Additionally, this review has some limitations due to the compilation of results from different authors providing a wide visualization of all possible alterations caused by early saliva interaction investigated until the current moment, in addition, due to the narrative methodology. Therefore, studies applying preclinical and clinical investigations should be prioritized for clinical conclusions.

8. Conclusions

Within the limitations of this critical review, different issues about the interaction between saliva and biomaterials for oral rehabilitation were clearly identified and elucidated. A constant tissue interaction and minimal biomaterial contact with saliva are almost inherent in surgical procedures involving dental implants, bone substitutes and membranes for guided regeneration. Therefore, some conclusions can be made after critical analysis of the investigations explored in this study:

Salivary pellicle formation over biomaterials is an extremely quick and natural process that occurs within the first minute of interaction with saliva. The pellicle thickness depends on the exposure time to saliva and on the physical–chemical properties of the substrate.

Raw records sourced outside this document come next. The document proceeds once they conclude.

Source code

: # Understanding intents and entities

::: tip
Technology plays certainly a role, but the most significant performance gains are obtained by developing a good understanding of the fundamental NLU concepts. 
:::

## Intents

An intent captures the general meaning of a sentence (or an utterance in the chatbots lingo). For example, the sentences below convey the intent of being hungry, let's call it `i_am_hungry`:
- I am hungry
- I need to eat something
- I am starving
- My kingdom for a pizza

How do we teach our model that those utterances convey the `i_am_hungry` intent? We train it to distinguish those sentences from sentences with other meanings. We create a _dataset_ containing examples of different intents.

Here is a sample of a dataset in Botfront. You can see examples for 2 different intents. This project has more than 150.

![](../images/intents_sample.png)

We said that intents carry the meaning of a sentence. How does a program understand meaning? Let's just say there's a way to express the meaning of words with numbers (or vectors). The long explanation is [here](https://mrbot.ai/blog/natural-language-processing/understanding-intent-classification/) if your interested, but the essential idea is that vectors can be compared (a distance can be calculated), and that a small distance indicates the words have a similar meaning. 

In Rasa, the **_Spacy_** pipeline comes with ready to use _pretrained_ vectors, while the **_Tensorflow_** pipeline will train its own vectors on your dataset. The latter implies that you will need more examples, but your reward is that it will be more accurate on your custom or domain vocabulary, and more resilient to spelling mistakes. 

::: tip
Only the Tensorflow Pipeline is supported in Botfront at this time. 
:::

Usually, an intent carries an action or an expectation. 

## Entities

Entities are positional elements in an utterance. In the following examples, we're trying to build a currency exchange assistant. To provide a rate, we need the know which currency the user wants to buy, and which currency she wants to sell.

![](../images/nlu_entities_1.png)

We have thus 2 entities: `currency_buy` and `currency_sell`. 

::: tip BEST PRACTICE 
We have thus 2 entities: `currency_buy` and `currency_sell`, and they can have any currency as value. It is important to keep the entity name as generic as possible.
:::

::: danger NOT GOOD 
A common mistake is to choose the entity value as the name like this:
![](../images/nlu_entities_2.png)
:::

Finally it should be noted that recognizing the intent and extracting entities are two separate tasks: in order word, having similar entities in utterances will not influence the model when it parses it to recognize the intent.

Accordingly to the physical–chemical studies explored, hydrophilic and hydrophobic characteristics are clearly altered by the interaction with saliva, causing substantial changes in biomaterials with surfaces designed for rapid healing. Moreover, rougher biomaterial surfaces showed high salivary protein adsorption.

Accordingly to the basic biological studies analyzed, biomaterial biocompatibility with different types of cells is significantly impaired after saliva interaction compared to biomaterials noncontaminated with saliva. In addition, salivary pellicle formation promoted specific conditions for bacterial adhesion and proliferation.

Clinically, there are no studies demonstrating that early saliva interaction is a factor for direct biomaterial rejections or infections. However, the saliva interaction can alter early biological responses at the surgical site that should be prevented. Efforts to control saliva invasion in surgical sites involving biomaterials for oral regeneration must be maximized to maintain all the basic physical–chemical–biological properties of the biomaterials.